Document DB Connector

The Document DB stores data in flexible, JSON-like documents, meaning fields that vary from document to document, and data structure that can be changed over time.

NOTE: You need an SSL certificate in your JAVA Environment to connect to Document DB. 

Please refer to the following document link before creating a connection in the OvalEdge.

https://docs.google.com/document/d/1nxgdbdyncCtrZFcbyGKzk2BoiWbBFUoaTvdexzz2xC8/

Ovaledge Uses Document DB (Mongo) Client API to make a connection to a running Document DB instance.

       

OvalEdge Crawling: It is a process of collecting information about data from various data sources like on-premise, cloud databases, Hadoop, visualization software, and file systems.

When an OvalEdge crawler connects to a data source, it collects and catalogs all the data elements (i.e., metadata) and stores it in the OvalEdge data repository. Here, the crawler creates an index for every stored data element, which can later be used in data exploration within the OvalEdge Data catalog, which is a smart search. 

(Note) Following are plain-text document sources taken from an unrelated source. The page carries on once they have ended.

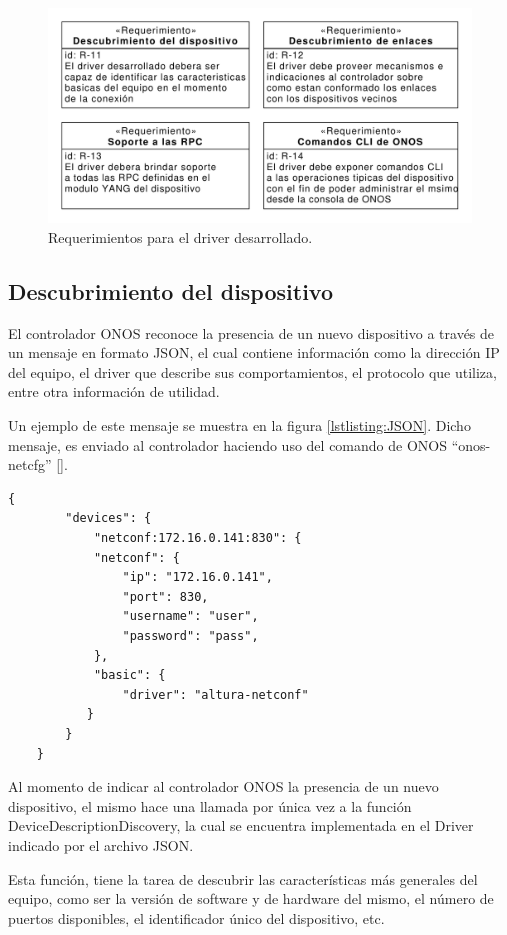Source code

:   \begin{figure}[H]
    \centering
    \includegraphics[scale=0.65]{Figures/req_driver.pdf}
    \caption{Requerimientos para el driver desarrollado.}
    \label{fig:req_driver}
  \end{figure}

  \subsection{Descubrimiento del dispositivo}
  El controlador ONOS reconoce la presencia de un nuevo dispositivo a través de un mensaje en formato JSON, el cual contiene información como la dirección IP del equipo, el driver que describe sus comportamientos, el protocolo que utiliza, entre otra información de utilidad. 
  
  Un ejemplo de este mensaje se muestra en la figura \ref{lstlisting:JSON}. Dicho mensaje, es enviado al controlador haciendo uso del comando de ONOS “onos-netcfg” [].

  \begin{lstlisting}[language=SHELXL, caption=Mensaje JSON con información del dispositivo., label=lstlisting:JSON]
    {
        "devices": {
            "netconf:172.16.0.141:830": {
            "netconf": {
                "ip": "172.16.0.141",
                "port": 830,
                "username": "user",
                "password": "pass",
            },
            "basic": {
                "driver": "altura-netconf"
           }
        }
    }
    \end{lstlisting}


    Al momento de indicar al controlador ONOS la presencia de un nuevo dispositivo, el mismo hace una llamada por única vez a la función DeviceDescriptionDiscovery, la cual se encuentra implementada en el Driver indicado por el archivo JSON. 

    Esta función, tiene la tarea de descubrir las características más generales del equipo, como ser la versión de software y de hardware del mismo, el número de puertos disponibles, el identificador único del dispositivo, etc.

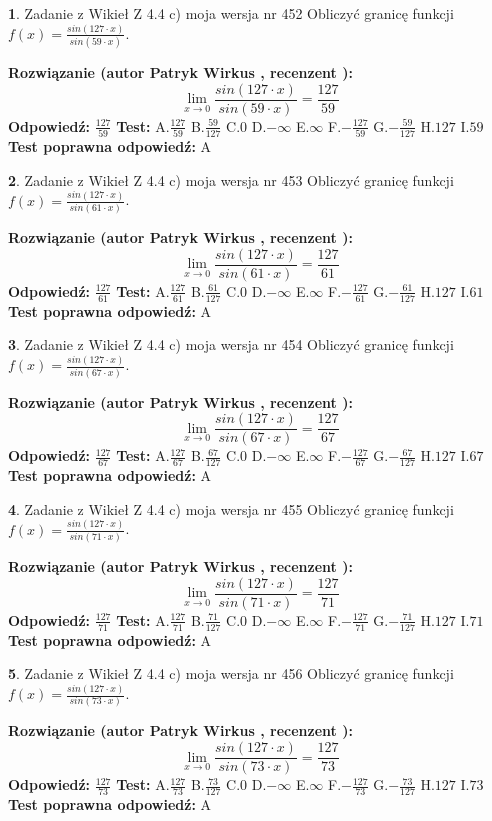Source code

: \documentclass[12pt, a4paper]{article}
\theoremstyle{definition} %
\newtheorem{zad}{}
\newcommand{\zadStart}[1]{\begin{zad}#1\newline}
\newcommand{\zadStop}{\end{zad}}
\newcommand{\rozwStart}[2]{\noindent \textbf{Rozwiązanie (autor #1 , recenzent #2): }\newline}
\newcommand{\rozwStop}{\newline}
\newcommand{\odpStart}{\noindent \textbf{Odpowiedź:}\newline}
\newcommand{\odpStop}{\newline}
\newcommand{\testStart}{\noindent \textbf{Test:}\newline}
\newcommand{\testStop}{\newline}
\newcommand{\kluczStart}{\noindent \textbf{Test poprawna odpowiedź:}\newline}
\newcommand{\kluczStop}{\newline}
\begin{document}
\zadStart{Zadanie z Wikieł Z 4.4 c) moja wersja nr 452}
Obliczyć granicę funkcji $f(x)=\frac{sin(127\cdot x)}{sin(59\cdot x)}$.
\zadStop
\rozwStart{Patryk Wirkus}{}
$$\lim\limits_{x\to 0}\frac{sin(127\cdot x)}{sin(59\cdot x)}=
\frac{127}{59}$$
\rozwStop
\odpStart
$\frac{127}{59}$
\odpStop
\testStart
A.$\frac{127}{59}$
B.$\frac{59}{127}$
C.$0$
D.$-\infty$
E.$\infty$
F.$-\frac{127}{59}$
G.$-\frac{59}{127}$
H.$127$
I.$59$
\testStop
\kluczStart
A
\kluczStop



\zadStart{Zadanie z Wikieł Z 4.4 c) moja wersja nr 453}
Obliczyć granicę funkcji $f(x)=\frac{sin(127\cdot x)}{sin(61\cdot x)}$.
\zadStop
\rozwStart{Patryk Wirkus}{}
$$\lim\limits_{x\to 0}\frac{sin(127\cdot x)}{sin(61\cdot x)}=
\frac{127}{61}$$
\rozwStop
\odpStart
$\frac{127}{61}$
\odpStop
\testStart
A.$\frac{127}{61}$
B.$\frac{61}{127}$
C.$0$
D.$-\infty$
E.$\infty$
F.$-\frac{127}{61}$
G.$-\frac{61}{127}$
H.$127$
I.$61$
\testStop
\kluczStart
A
\kluczStop



\zadStart{Zadanie z Wikieł Z 4.4 c) moja wersja nr 454}
Obliczyć granicę funkcji $f(x)=\frac{sin(127\cdot x)}{sin(67\cdot x)}$.
\zadStop
\rozwStart{Patryk Wirkus}{}
$$\lim\limits_{x\to 0}\frac{sin(127\cdot x)}{sin(67\cdot x)}=
\frac{127}{67}$$
\rozwStop
\odpStart
$\frac{127}{67}$
\odpStop
\testStart
A.$\frac{127}{67}$
B.$\frac{67}{127}$
C.$0$
D.$-\infty$
E.$\infty$
F.$-\frac{127}{67}$
G.$-\frac{67}{127}$
H.$127$
I.$67$
\testStop
\kluczStart
A
\kluczStop



\zadStart{Zadanie z Wikieł Z 4.4 c) moja wersja nr 455}
Obliczyć granicę funkcji $f(x)=\frac{sin(127\cdot x)}{sin(71\cdot x)}$.
\zadStop
\rozwStart{Patryk Wirkus}{}
$$\lim\limits_{x\to 0}\frac{sin(127\cdot x)}{sin(71\cdot x)}=
\frac{127}{71}$$
\rozwStop
\odpStart
$\frac{127}{71}$
\odpStop
\testStart
A.$\frac{127}{71}$
B.$\frac{71}{127}$
C.$0$
D.$-\infty$
E.$\infty$
F.$-\frac{127}{71}$
G.$-\frac{71}{127}$
H.$127$
I.$71$
\testStop
\kluczStart
A
\kluczStop



\zadStart{Zadanie z Wikieł Z 4.4 c) moja wersja nr 456}
Obliczyć granicę funkcji $f(x)=\frac{sin(127\cdot x)}{sin(73\cdot x)}$.
\zadStop
\rozwStart{Patryk Wirkus}{}
$$\lim\limits_{x\to 0}\frac{sin(127\cdot x)}{sin(73\cdot x)}=
\frac{127}{73}$$
\rozwStop
\odpStart
$\frac{127}{73}$
\odpStop
\testStart
A.$\frac{127}{73}$
B.$\frac{73}{127}$
C.$0$
D.$-\infty$
E.$\infty$
F.$-\frac{127}{73}$
G.$-\frac{73}{127}$
H.$127$
I.$73$
\testStop
\kluczStart
A
\kluczStop
\end{document}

The OvalEdge crawlers can be scheduled to scan the databases regularly, so they always have an up-to-date index of the data element.

Data Sources: The Data Sources are the ones where the OvalEdge crawler integrates with various data sources to help the users to extract metadata and build a data catalog. 

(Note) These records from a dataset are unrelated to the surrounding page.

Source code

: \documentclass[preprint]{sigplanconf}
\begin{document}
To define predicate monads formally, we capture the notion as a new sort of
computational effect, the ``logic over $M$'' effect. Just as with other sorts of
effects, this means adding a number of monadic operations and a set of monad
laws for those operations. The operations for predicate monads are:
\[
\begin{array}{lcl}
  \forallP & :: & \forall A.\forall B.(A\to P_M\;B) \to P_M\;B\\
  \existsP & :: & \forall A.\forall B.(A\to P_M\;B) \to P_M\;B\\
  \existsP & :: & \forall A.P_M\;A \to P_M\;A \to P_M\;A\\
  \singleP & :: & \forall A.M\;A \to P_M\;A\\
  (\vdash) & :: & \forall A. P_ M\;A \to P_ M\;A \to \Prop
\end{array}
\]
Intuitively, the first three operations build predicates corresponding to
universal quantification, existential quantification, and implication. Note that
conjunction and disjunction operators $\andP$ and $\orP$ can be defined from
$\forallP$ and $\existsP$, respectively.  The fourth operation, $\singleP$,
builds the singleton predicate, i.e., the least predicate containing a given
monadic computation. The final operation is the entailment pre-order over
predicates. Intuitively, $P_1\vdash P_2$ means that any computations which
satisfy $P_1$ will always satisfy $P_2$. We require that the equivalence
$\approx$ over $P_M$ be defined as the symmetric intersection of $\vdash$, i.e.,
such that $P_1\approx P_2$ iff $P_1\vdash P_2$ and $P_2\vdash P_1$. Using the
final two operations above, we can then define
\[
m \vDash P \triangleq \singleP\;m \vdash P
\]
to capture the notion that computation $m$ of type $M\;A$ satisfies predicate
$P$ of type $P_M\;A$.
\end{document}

This document provides information about how to make a connection to your Document DB instance and crawl the data from various workspaces.

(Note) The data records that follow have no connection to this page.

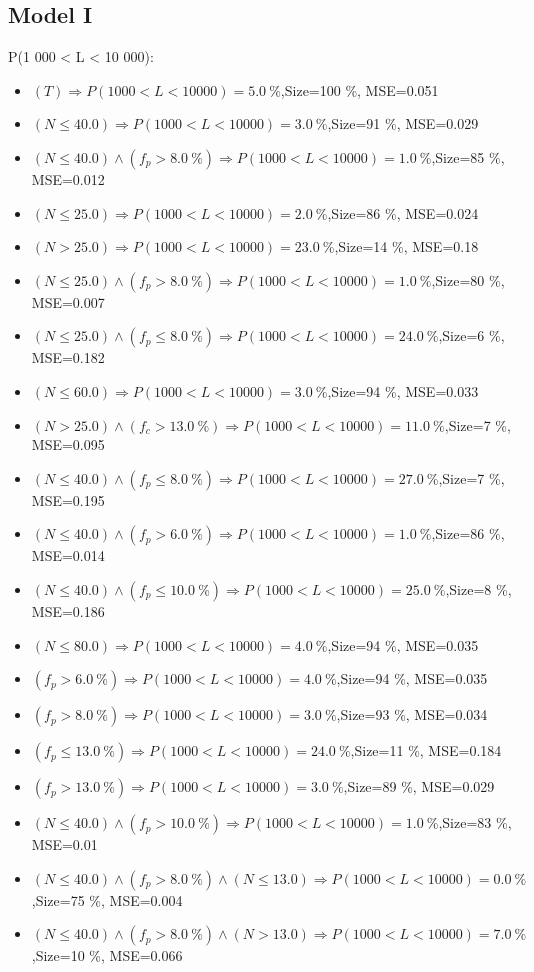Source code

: \documentclass[numbered]{CSL}
\begin{document}
\subsection{Model I}
P(1 000 < L < 10 000):
\begin{itemize}
\item $(T) \Rightarrow P(1 000 < L < 10 000) = 5.0~\%$,\hfill Size=100 \%, MSE=0.051
\item $(N \leq 40.0) \Rightarrow P(1 000 < L < 10 000) = 3.0~\%$,\hfill Size=91 \%, MSE=0.029
\item $(N \leq 40.0) \land (f_p > 8.0~\%) \Rightarrow P(1 000 < L < 10 000) = 1.0~\%$,\hfill Size=85 \%, MSE=0.012
\item $(N \leq 25.0) \Rightarrow P(1 000 < L < 10 000) = 2.0~\%$,\hfill Size=86 \%, MSE=0.024
\item $(N > 25.0) \Rightarrow P(1 000 < L < 10 000) = 23.0~\%$,\hfill Size=14 \%, MSE=0.18
\item $(N \leq 25.0) \land (f_p > 8.0~\%) \Rightarrow P(1 000 < L < 10 000) = 1.0~\%$,\hfill Size=80 \%, MSE=0.007
\item $(N \leq 25.0) \land (f_p \leq 8.0~\%) \Rightarrow P(1 000 < L < 10 000) = 24.0~\%$,\hfill Size=6 \%, MSE=0.182
\item $(N \leq 60.0) \Rightarrow P(1 000 < L < 10 000) = 3.0~\%$,\hfill Size=94 \%, MSE=0.033
\item $(N > 25.0) \land (f_c > 13.0~\%) \Rightarrow P(1 000 < L < 10 000) = 11.0~\%$,\hfill Size=7 \%, MSE=0.095
\item $(N \leq 40.0) \land (f_p \leq 8.0~\%) \Rightarrow P(1 000 < L < 10 000) = 27.0~\%$,\hfill Size=7 \%, MSE=0.195
\item $(N \leq 40.0) \land (f_p > 6.0~\%) \Rightarrow P(1 000 < L < 10 000) = 1.0~\%$,\hfill Size=86 \%, MSE=0.014
\item $(N \leq 40.0) \land (f_p \leq 10.0~\%) \Rightarrow P(1 000 < L < 10 000) = 25.0~\%$,\hfill Size=8 \%, MSE=0.186
\item $(N \leq 80.0) \Rightarrow P(1 000 < L < 10 000) = 4.0~\%$,\hfill Size=94 \%, MSE=0.035
\item $(f_p > 6.0~\%) \Rightarrow P(1 000 < L < 10 000) = 4.0~\%$,\hfill Size=94 \%, MSE=0.035
\item $(f_p > 8.0~\%) \Rightarrow P(1 000 < L < 10 000) = 3.0~\%$,\hfill Size=93 \%, MSE=0.034
\item $(f_p \leq 13.0~\%) \Rightarrow P(1 000 < L < 10 000) = 24.0~\%$,\hfill Size=11 \%, MSE=0.184
\item $(f_p > 13.0~\%) \Rightarrow P(1 000 < L < 10 000) = 3.0~\%$,\hfill Size=89 \%, MSE=0.029
\item $(N \leq 40.0) \land (f_p > 10.0~\%) \Rightarrow P(1 000 < L < 10 000) = 1.0~\%$,\hfill Size=83 \%, MSE=0.01
\item $(N \leq 40.0) \land (f_p > 8.0~\%) \land (N \leq 13.0) \Rightarrow P(1 000 < L < 10 000) = 0.0~\%$,\hfill Size=75 \%, MSE=0.004
\item $(N \leq 40.0) \land (f_p > 8.0~\%) \land (N > 13.0) \Rightarrow P(1 000 < L < 10 000) = 7.0~\%$,\hfill Size=10 \%, MSE=0.066
\end{itemize}
\end{document}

Connect to the Data: Before crawling and building a connection, you must first connect to your data. OvalEdge requires users to configure a separate connection for each type of data source. The users must enter the source credentials and database information for each type of connectivity. Once a data connection is made, a simple click of the Crawl button starts the crawling process.

Connector Capabilities

The connectivity to the Document DB Connector is performed via the Document DB (Mongo) Client API. The connector currently supports the following versions of Driver/APIs:

The drivers used by the connector are given below:

Driver/API

Version

Details

Mongodb driver (DocumentDB)

3.12.5

https://mvnrepository.com/artifact/org.mongodb/mongo-java-driver/3.12.5

Note: Latest version is 3.12.8

sql-to-mongo-db-query-converter

1.11

https://mvnrepository.com/artifact/com.github.vincentrussell/sql-to-mongo-db-query-converter/1.1

Note: Latest version is 1.18

Technical Specifications

Crawling

Feature

Supported Objects

Remarks

Crawling

Tables

 

Table Columns

Supported Data Types:

String, Integer, Boolean Double, Timestamp, Object, Date, Object ID, Binary Data.


Profiling

Feature

Support

Remarks

Table Profiling

Row count, Columns count, View sample data

Supports all data types

Column Profiling

Min, Max, Null count, distinct, top 50 values

 

Full Profiling 

Supported

 

Sample Profiling 

Supported

 

Lineage Building

Feature

Remarks

Table Lineage

Not Supported

Column Lineage

Not Supported


Querying 

Operation 

Remarks

Select

Supported

Insert

Not supported, by default.

Update

Not supported, by default.

Delete

Not supported, by default.

Joins within Database

Not Supported

Joins outside Database

Not supported

Aggregations

Supported

Group By

Supported

Order By

Supported


Connection Details

Pre-requisites

To use the Amazon Document DB Connector, the details specified in the following section should be available.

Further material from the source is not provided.